» **About this task**
Return every line of the listing below, unchanged, from its first line to the line holding "exception to it.", that line included.

» **Task material**
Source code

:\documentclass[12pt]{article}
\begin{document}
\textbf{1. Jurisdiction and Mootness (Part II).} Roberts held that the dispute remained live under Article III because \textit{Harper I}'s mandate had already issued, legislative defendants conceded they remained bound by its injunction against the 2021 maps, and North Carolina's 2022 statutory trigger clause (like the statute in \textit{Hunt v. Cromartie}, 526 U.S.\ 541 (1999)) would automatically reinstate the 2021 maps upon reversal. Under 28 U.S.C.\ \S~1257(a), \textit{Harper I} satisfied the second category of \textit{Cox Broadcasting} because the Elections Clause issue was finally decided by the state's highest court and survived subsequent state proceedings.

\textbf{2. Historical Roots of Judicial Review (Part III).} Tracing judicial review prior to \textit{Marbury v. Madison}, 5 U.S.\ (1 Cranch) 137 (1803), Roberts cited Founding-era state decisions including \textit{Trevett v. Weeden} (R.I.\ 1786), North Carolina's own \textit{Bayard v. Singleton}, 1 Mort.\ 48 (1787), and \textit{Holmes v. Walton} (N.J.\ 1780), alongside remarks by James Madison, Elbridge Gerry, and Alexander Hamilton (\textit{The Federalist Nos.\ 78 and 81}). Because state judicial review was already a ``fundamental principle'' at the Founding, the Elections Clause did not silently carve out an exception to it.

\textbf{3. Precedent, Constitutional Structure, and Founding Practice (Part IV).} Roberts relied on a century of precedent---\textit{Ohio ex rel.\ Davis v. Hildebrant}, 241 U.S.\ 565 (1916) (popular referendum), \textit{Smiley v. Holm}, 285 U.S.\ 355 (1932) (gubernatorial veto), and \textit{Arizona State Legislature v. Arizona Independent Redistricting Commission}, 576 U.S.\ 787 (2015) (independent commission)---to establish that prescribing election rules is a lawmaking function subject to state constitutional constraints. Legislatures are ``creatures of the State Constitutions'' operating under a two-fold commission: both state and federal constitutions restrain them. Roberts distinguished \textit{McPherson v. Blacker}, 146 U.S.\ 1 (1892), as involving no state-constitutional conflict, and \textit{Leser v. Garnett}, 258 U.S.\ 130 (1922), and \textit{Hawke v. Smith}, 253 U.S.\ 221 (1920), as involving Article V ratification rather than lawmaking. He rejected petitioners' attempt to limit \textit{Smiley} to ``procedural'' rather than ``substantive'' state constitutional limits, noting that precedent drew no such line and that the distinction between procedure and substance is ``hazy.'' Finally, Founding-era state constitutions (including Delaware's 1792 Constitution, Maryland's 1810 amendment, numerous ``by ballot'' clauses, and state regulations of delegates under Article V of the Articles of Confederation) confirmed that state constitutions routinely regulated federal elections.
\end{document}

» **Answer to this task**
Source code

:\documentclass[12pt]{article}
\begin{document}
\textbf{1. Jurisdiction and Mootness (Part II).} Roberts held that the dispute remained live under Article III because \textit{Harper I}'s mandate had already issued, legislative defendants conceded they remained bound by its injunction against the 2021 maps, and North Carolina's 2022 statutory trigger clause (like the statute in \textit{Hunt v. Cromartie}, 526 U.S.\ 541 (1999)) would automatically reinstate the 2021 maps upon reversal. Under 28 U.S.C.\ \S~1257(a), \textit{Harper I} satisfied the second category of \textit{Cox Broadcasting} because the Elections Clause issue was finally decided by the state's highest court and survived subsequent state proceedings.

\textbf{2. Historical Roots of Judicial Review (Part III).} Tracing judicial review prior to \textit{Marbury v. Madison}, 5 U.S.\ (1 Cranch) 137 (1803), Roberts cited Founding-era state decisions including \textit{Trevett v. Weeden} (R.I.\ 1786), North Carolina's own \textit{Bayard v. Singleton}, 1 Mort.\ 48 (1787), and \textit{Holmes v. Walton} (N.J.\ 1780), alongside remarks by James Madison, Elbridge Gerry, and Alexander Hamilton (\textit{The Federalist Nos.\ 78 and 81}). Because state judicial review was already a ``fundamental principle'' at the Founding, the Elections Clause did not silently carve out an exception to it.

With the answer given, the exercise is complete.